- **EXERCISE DESCRIPTION**
Print nothing but the lines below starting at the line that holds "sure to provide" and ending at the line that holds "- Ping and Jitter", including both, each exactly as written.

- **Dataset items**
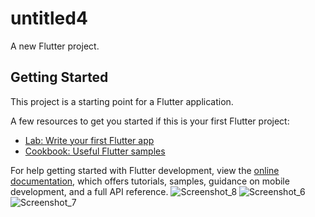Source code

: # untitled4

A new Flutter project.

## Getting Started

This project is a starting point for a Flutter application.

A few resources to get you started if this is your first Flutter project:

- [Lab: Write your first Flutter app](https://docs.flutter.dev/get-started/codelab)
- [Cookbook: Useful Flutter samples](https://docs.flutter.dev/cookbook)

For help getting started with Flutter development, view the
[online documentation](https://docs.flutter.dev/), which offers tutorials,
samples, guidance on mobile development, and a full API reference.
![Screenshot_8](https://github.com/ArifurRahman32/sumassignment/assets/78083063/23184c2e-7afb-476f-ac8a-3db9c21d5ab9)
![Screenshot_6](https://github.com/ArifurRahman32/sumassignment/assets/78083063/4f63bbb5-efe4-4944-a41c-c7b348f1c4fe)
![Screenshot_7](https://github.com/ArifurRahman32/sumassignment/assets/78083063/feb8634c-42ad-4c72-9d40-76cb9f05954f)
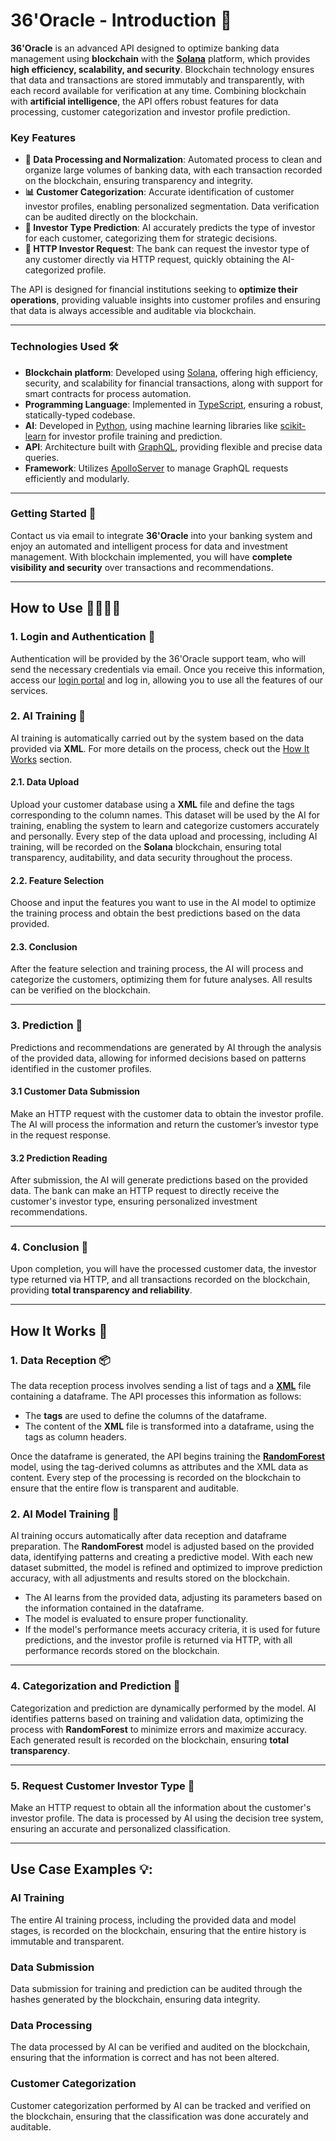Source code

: # 36'Oracle - Introduction 🚀

**36'Oracle** is an advanced API designed to optimize banking data management using **blockchain** with the **[Solana](https://solana.com/)** platform, which provides **high efficiency, scalability, and security**. Blockchain technology ensures that data and transactions are stored immutably and transparently, with each record available for verification at any time. Combining blockchain with **artificial intelligence**, the API offers robust features for data processing, customer categorization and investor profile prediction.

### Key Features

- **🧹 Data Processing and Normalization**: Automated process to clean and organize large volumes of banking data, with each transaction recorded on the blockchain, ensuring transparency and integrity.
- **📊 Customer Categorization**: Accurate identification of customer investor profiles, enabling personalized segmentation. Data verification can be audited directly on the blockchain.
- **🔮 Investor Type Prediction**: AI accurately predicts the type of investor for each customer, categorizing them for strategic decisions.
- **🔗 HTTP Investor Request**: The bank can request the investor type of any customer directly via HTTP request, quickly obtaining the AI-categorized profile.

The API is designed for financial institutions seeking to **optimize their operations**, providing valuable insights into customer profiles and ensuring that data is always accessible and auditable via blockchain.

---

### Technologies Used 🛠️

- **Blockchain platform**: Developed using [Solana](https://solana.com/), offering high efficiency, security, and scalability for financial transactions, along with support for smart contracts for process automation.
- **Programming Language**: Implemented in [TypeScript](https://www.typescriptlang.org/), ensuring a robust, statically-typed codebase.
- **AI**: Developed in [Python](https://www.python.org/), using machine learning libraries like [scikit-learn](https://scikit-learn.org/) for investor profile training and prediction.
- **API**: Architecture built with [GraphQL](https://graphql.org/), providing flexible and precise data queries.
- **Framework**: Utilizes [ApolloServer](https://www.apollographql.com/docs/apollo-server/) to manage GraphQL requests efficiently and modularly.

---

### Getting Started 🚀

Contact us via email to integrate **36'Oracle** into your banking system and enjoy an automated and intelligent process for data and investment management. With blockchain implemented, you will have **complete visibility and security** over transactions and recommendations.

---

## How to Use 👨‍💻👩‍💻

### 1. Login and Authentication 🔑
Authentication will be provided by the 36'Oracle support team, who will send the necessary credentials via email. Once you receive this information, access our [login portal](www.google.com.br) and log in, allowing you to use all the features of our services.

### 2. AI Training 🤖
AI training is automatically carried out by the system based on the data provided via **XML**. For more details on the process, check out the [How It Works](#how-it-works) section.

#### 2.1. Data Upload
Upload your customer database using a **XML** file and define the tags corresponding to the column names. This dataset will be used by the AI for training, enabling the system to learn and categorize customers accurately and personally. Every step of the data upload and processing, including AI training, will be recorded on the **Solana** blockchain, ensuring total transparency, auditability, and data security throughout the process.

#### 2.2. Feature Selection
Choose and input the features you want to use in the AI model to optimize the training process and obtain the best predictions based on the data provided.

#### 2.3. Conclusion
After the feature selection and training process, the AI will process and categorize the customers, optimizing them for future analyses. All results can be verified on the blockchain.

---

### 3. Prediction 🎯

Predictions and recommendations are generated by AI through the analysis of the provided data, allowing for informed decisions based on patterns identified in the customer profiles.

#### 3.1 Customer Data Submission
Make an HTTP request with the customer data to obtain the investor profile. The AI will process the information and return the customer’s investor type in the request response.

#### 3.2 Prediction Reading
After submission, the AI will generate predictions based on the provided data. The bank can make an HTTP request to directly receive the customer's investor type, ensuring personalized investment recommendations.

---

### 4. Conclusion 🏁
Upon completion, you will have the processed customer data, the investor type returned via HTTP, and all transactions recorded on the blockchain, providing **total transparency and reliability**.

---

## How It Works 🔧

### 1. Data Reception 📦

The data reception process involves sending a list of tags and a **[XML](https://www.w3.org/XML/)** file containing a dataframe. The API processes this information as follows:

- The **tags** are used to define the columns of the dataframe.
- The content of the **XML** file is transformed into a dataframe, using the tags as column headers.

Once the dataframe is generated, the API begins training the **[RandomForest](https://scikit-learn.org/stable/modules/generated/sklearn.ensemble.RandomForestClassifier.html)** model, using the tag-derived columns as attributes and the XML data as content. Every step of the processing is recorded on the blockchain to ensure that the entire flow is transparent and auditable.

### 2. AI Model Training 🧠

AI training occurs automatically after data reception and dataframe preparation. The **RandomForest** model is adjusted based on the provided data, identifying patterns and creating a predictive model. With each new dataset submitted, the model is refined and optimized to improve prediction accuracy, with all adjustments and results stored on the blockchain.

- The AI learns from the provided data, adjusting its parameters based on the information contained in the dataframe.
- The model is evaluated to ensure proper functionality.
- If the model's performance meets accuracy criteria, it is used for future predictions, and the investor profile is returned via HTTP, with all performance records stored on the blockchain.

---

### 4. Categorization and Prediction 🔢

Categorization and prediction are dynamically performed by the model. AI identifies patterns based on training and validation data, optimizing the process with **RandomForest** to minimize errors and maximize accuracy. Each generated result is recorded on the blockchain, ensuring **total transparency**.

---

### 5. Request Customer Investor Type 📝
Make an HTTP request to obtain all the information about the customer's investor profile. The data is processed by AI using the decision tree system, ensuring an accurate and personalized classification.

---

## Use Case Examples 💡:

### AI Training
The entire AI training process, including the provided data and model stages, is recorded on the blockchain, ensuring that the entire history is immutable and transparent.

### Data Submission
Data submission for training and prediction can be audited through the hashes generated by the blockchain, ensuring data integrity.

### Data Processing
The data processed by AI can be verified and audited on the blockchain, ensuring that the information is correct and has not been altered.

### Customer Categorization
Customer categorization performed by AI can be tracked and verified on the blockchain, ensuring that the classification was done accurately and auditable.
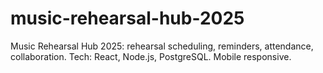 # music-rehearsal-hub-2025
Music Rehearsal Hub 2025: rehearsal scheduling, reminders, attendance, collaboration. Tech: React, Node.js, PostgreSQL. Mobile responsive.
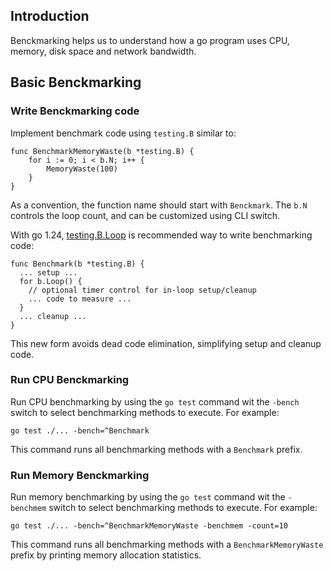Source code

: ## Introduction

Benckmarking helps us to understand how a go program uses CPU, memory, disk
space and network bandwidth.

## Basic Benckmarking

### Write Benckmarking code

Implement benchmark code using `testing.B` similar to:

    func BenchmarkMemoryWaste(b *testing.B) {
        for i := 0; i < b.N; i++ {
            MemoryWaste(100)
        }
    }

As a convention, the function name should start with `Benckmark`.
The `b.N` controls the loop count, and can be customized using CLI switch.

With go 1.24, [testing.B.Loop][1] is recommended way to write benchmarking code:

    func Benchmark(b *testing.B) {
      ... setup ...
      for b.Loop() {
        // optional timer control for in-loop setup/cleanup
        ... code to measure ...
      }
      ... cleanup ...
    }

This new form avoids dead code elimination, simplifying setup and cleanup
code.

### Run CPU Benckmarking

Run CPU benchmarking by using the `go test` command wit the `-bench` switch to
select benchmarking methods to execute. For example:

    go test ./... -bench=^Benchmark

This command runs all benchmarking methods with a `Benchmark` prefix.

### Run Memory Benckmarking

Run memory benchmarking by using the `go test` command wit the `-benchmem` switch
to select benchmarking methods to execute. For example:

    go test ./... -bench=^BenchmarkMemoryWaste -benchmem -count=10

This command runs all benchmarking methods with a `BenchmarkMemoryWaste` prefix
by printing memory allocation statistics.

[1]: https://go.dev/blog/testing-b-loop
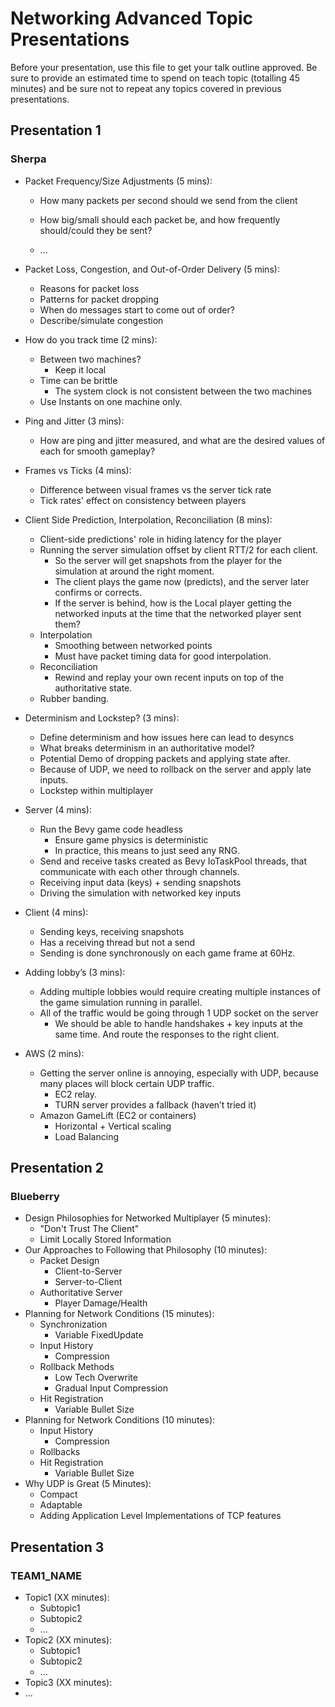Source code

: # Networking Advanced Topic Presentations

Before your presentation, use this file to get your talk outline approved. Be
sure to provide an estimated time to spend on teach topic (totalling 45 minutes)
and be sure not to repeat any topics covered in previous presentations.

## Presentation 1
### Sherpa

- Packet Frequency/Size Adjustments (5 mins):
  - How many packets per second should we send from the client 
  - How big/small should each packet be, and how frequently should/could they be sent?

  - ...
- Packet Loss, Congestion, and Out-of-Order Delivery (5 mins):
  - Reasons for packet loss
  - Patterns for packet dropping
  - When do messages start to come out of order?
  - Describe/simulate congestion

- How do you track time (2 mins):
  - Between two machines?
    - Keep it local
  - Time can be brittle
    - The system clock is not consistent between the two machines
  - Use Instants on one machine only.

- Ping and Jitter (3 mins):
  - How are ping and jitter measured, and what are the desired values of each for smooth gameplay?

- Frames vs Ticks (4 mins): 
  - Difference between visual frames vs the server tick rate
  - Tick rates' effect on consistency between players

- Client Side Prediction, Interpolation, Reconciliation (8 mins): 
  - Client-side predictions' role in hiding latency for the player
  - Running the server simulation offset by client RTT/2 for each client.
    - So the server will get snapshots from the player for the simulation at around the right moment.
    - The client plays the game now (predicts), and the server later confirms or corrects.
    - If the server is behind, how is the Local player getting the networked inputs at the time that the networked player sent them?
  - Interpolation
    - Smoothing between networked points
    - Must have packet timing data for good interpolation.
  - Reconciliation 
    - Rewind and replay your own recent inputs on top of the authoritative state.
  - Rubber banding.

- Determinism and Lockstep? (3 mins):
  - Define determinism and how issues here can lead to desyncs
  - What breaks determinism in an authoritative model?
  - Potential Demo of dropping packets and applying state after.
  - Because of UDP, we need to rollback on the server and apply late inputs.
  - Lockstep within multiplayer

- Server (4 mins):
  - Run the Bevy game code headless
    - Ensure game physics is deterministic 
    - In practice, this means to just seed any RNG.
  - Send and receive tasks created as Bevy IoTaskPool threads, that communicate with each other through channels.
  - Receiving input data (keys) + sending snapshots
  - Driving the simulation with networked key inputs
- Client (4 mins):
  - Sending keys, receiving snapshots
  - Has a receiving thread but not a send
  - Sending is done synchronously on each game frame at 60Hz.
- Adding lobby’s (3 mins):
  - Adding multiple lobbies would require creating multiple instances of the game simulation running in parallel. 
  - All of the traffic would be going through 1 UDP socket on the server
    - We should be able to handle handshakes + key inputs at the same time. And route the responses to the right client.
- AWS (2 mins):
  - Getting the server online is annoying, especially with UDP, because many places will block certain UDP traffic.
    - EC2 relay. 
    - TURN server provides a fallback (haven’t tried it)
  - Amazon GameLift (EC2 or containers)
    - Horizontal + Vertical scaling
    - Load Balancing


## Presentation 2
### Blueberry

- Design Philosophies for Networked Multiplayer (5 minutes):
  - "Don't Trust The Client"   
  - Limit Locally Stored Information
- Our Approaches to Following that Philosophy (10 minutes):
  - Packet Design
    - Client-to-Server
    - Server-to-Client
  - Authoritative Server
  	- Player Damage/Health 
- Planning for Network Conditions (15 minutes):
	- Synchronization
 		- Variable FixedUpdate	
	- Input History
  		- Compression
	- Rollback Methods
 		- Low Tech Overwrite
  		- Gradual Input Compression 
 	- Hit Registration
  		- Variable Bullet Size  	
- Planning for Network Conditions (10 minutes):
	- Input History
		- Compression
	- Rollbacks
 	- Hit Registration
  		- Variable Bullet Size
- Why UDP is Great (5 Minutes):
	- Compact
 	- Adaptable
  	- Adding Application Level Implementations of TCP features

## Presentation 3
### TEAM1_NAME

- Topic1 (XX minutes):
  - Subtopic1
  - Subtopic2
  - ...
- Topic2 (XX minutes):
  - Subtopic1
  - Subtopic2
  - ...
- Topic3 (XX minutes):
- ...
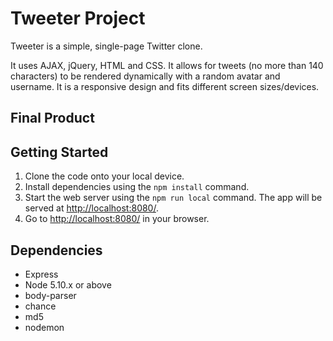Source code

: # Tweeter Project

Tweeter is a simple, single-page Twitter clone.

It uses AJAX, jQuery, HTML and CSS. It allows for tweets (no more than 140 characters) to be rendered dynamically with a random avatar and username. It is a responsive design and fits different screen sizes/devices.

## Final Product


## Getting Started

1. Clone the code onto your local device.
2. Install dependencies using the `npm install` command.
4. Start the web server using the `npm run local` command. The app will be served at <http://localhost:8080/>.
5. Go to <http://localhost:8080/> in your browser.

## Dependencies

- Express
- Node 5.10.x or above
- body-parser
- chance
- md5
- nodemon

- **ANSWER AREA**
sure to provide an estimated time to spend on teach topic (totalling 45 minutes)
and be sure not to repeat any topics covered in previous presentations.

## Presentation 1
### Sherpa

- Packet Frequency/Size Adjustments (5 mins):
  - How many packets per second should we send from the client 
  - How big/small should each packet be, and how frequently should/could they be sent?

  - ...
- Packet Loss, Congestion, and Out-of-Order Delivery (5 mins):
  - Reasons for packet loss
  - Patterns for packet dropping
  - When do messages start to come out of order?
  - Describe/simulate congestion

- How do you track time (2 mins):
  - Between two machines?
    - Keep it local
  - Time can be brittle
    - The system clock is not consistent between the two machines
  - Use Instants on one machine only.

- Ping and Jitter (3 mins):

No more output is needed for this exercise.